The public letter, released Tuesday, speaks of three Oklahoma women charged with manslaughter after losing the pregnancy. One of them is Brittney Poolaw, 21, who was sentenced to four years in prison in October for miscarriage while using methamphetamine.
The National Pregnant Women Lawyers condemned the verdict.
“The coroner’s report itself does not identify her alleged methamphetamine use as the cause of the miscarriage, and there is a very important reason for that. Methamphetamine use does not cause pregnancy loss, ”said Dana Sussman, the organization’s deputy general manager.
She said the coroner’s report only included a list of contributing factors.
“It listed placental detachment, fetal abnormality, infection,” Sussman explained. “It also listed methamphetamine use as a potentially contributing factor. It was not stated to be a cause and nothing could be attributed to the cause of the miscarriage. “
These proponents fear a chilling effect on pregnant women seeking medical help, fearing that the doctor will make them available to law enforcement because of their drug use.
“If you don’t see a doctor, we can’t help,” said Arnold. “Oklahoma has prosecuted these women, ostensibly in the hope that if we can prosecute them, it will deter drug use during pregnancy. The problem we see as doctors is that in fact this has been tried in many other states and does not improve the results. In fact, it leads to worse results. “
Arnold concludes that it is best for both mother and child to see a doctor during pregnancy. That way, they can closely monitor things and prescribe necessary medication.

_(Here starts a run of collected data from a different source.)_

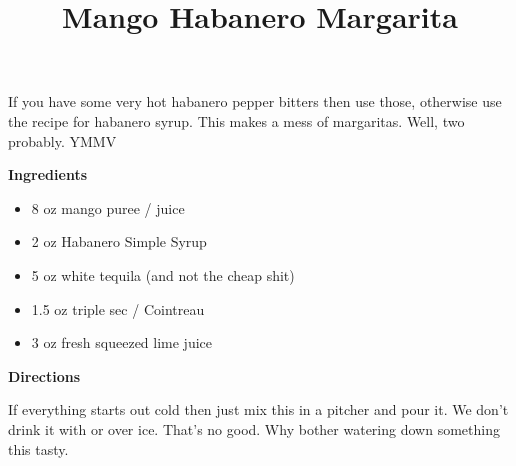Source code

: \documentclass{article}
\title{Mango Habanero Margarita}
\begin{document}
If you have some very hot habanero pepper bitters then use those, otherwise use the
recipe for habanero syrup. This makes a mess of margaritas. Well, two probably. YMMV

\bigskip

\bigskip

\textbf{Ingredients}

\begin{itemize}
    \item 8 oz mango puree / juice
    \item 2 oz Habanero Simple Syrup
    \item 5 oz white tequila (and not the cheap shit)
    \item 1.5 oz triple sec / Cointreau
    \item 3 oz fresh squeezed lime juice
\end{itemize}

\bigskip

\textbf{Directions}


If everything starts out cold then just mix this in a pitcher and pour it. We don't drink
it with or over ice. That's no good. Why bother watering down something this tasty.

\end{document}
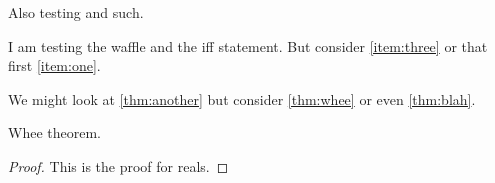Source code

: \documentclass{ximera}
\begin{document}
\begin{problem}
  Also testing  and such.
\end{problem}


I am testing the waffle and the iff statement.  But consider \ref{item:three} or that first \ref{item:one}.


\begin{theorem}
  \label{thm:blah}
\end{theorem}

We might look at \ref{thm:another} but consider \ref{thm:whee} or even \ref{thm:blah}.

\begin{theorem}
  \label{thm:whee}  Whee theorem.
\end{theorem}
\begin{proof}
This is the proof for reals.
\end{proof}
\end{document}
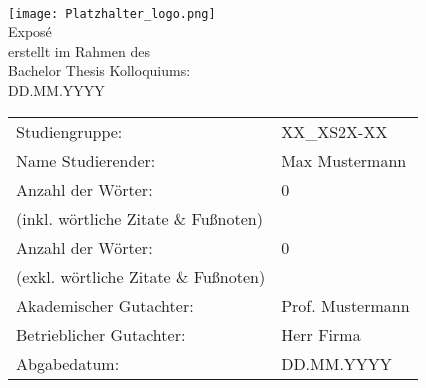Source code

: \begin{center}
     \\ [3ex]
    \texttt{[image: Platzhalter\_logo.png]} \\ [3ex]
    \large{Exposé} \\ [-9pt]
    \large{erstellt im Rahmen des} \\ [-9pt]
    \large{Bachelor Thesis Kolloquiums:} \\ [-9pt]
    \large{DD.MM.YYYY}
\end{center}

\begin{table}[h]
    \renewcommand{\arraystretch}{2.5}%
    \setlength{\tabcolsep}{32pt}
    \begin{tabularx}{\textwidth}{l l}
        Studiengruppe:                       & XX\_XS2X-XX      \\
        Name Studierender:                   & Max Mustermann   \\
        Anzahl der Wörter:                   & 0                \\ [-15pt]
        (inkl. wörtliche Zitate \& Fußnoten) & ~                \\
        Anzahl der Wörter:                   & 0                \\ [-15pt]
        (exkl. wörtliche Zitate \& Fußnoten) & ~                \\
        Akademischer Gutachter:              & Prof. Mustermann \\ [-15pt]
        Betrieblicher Gutachter:             & Herr Firma       \\
        Abgabedatum:                         & DD.MM.YYYY       \\
    \end{tabularx}
\end{table}

\newpage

“My fear is that there will be a pregnant woman on drugs who thinks, ‘Hey, I’m going to make this appointment with my doctor,’ and then someone else says, ‘Hey, I just read this news article. You could go to jail for that. You shouldn’t go in. ‘ So I’m worried that it will keep women from going to the doctor. “
In the public letter, the doctors are calling Comanche County Attorney Kyle Cabelka on his charges against Poolaw. KFOR has asked its office for comment but has not received any feedback.
“Keeping pregnant patients out of the doctor’s office will not bring us any closer to healthier pregnancies and births in Oklahoma,” the letter said. “How can our patients trust us if they fear we will call the police and arrest them if we leave the exam room? Together, we call on all Oklahoma prosecutors to end the prosecution of women with substance abuse disorders who did not cease to exist after their pregnancy. In particular, we are calling for the Comanche District Attorney, Kyle Calbeka, who is prosecuting most of these cases, to stop this harmful practice. If the purpose of these law enforcements is to improve the health and safety of Oklahoma babies and their mothers, the effect is just the opposite. These law enforcements make it difficult for our patients to ensure they are getting the medical care and support they need as they face criminal prosecution. If this optional criminal stance persists, the negative health consequences for mothers and babies in our state can only get worse. “
Sussman reports that Poolaw is considering appealing her verdict.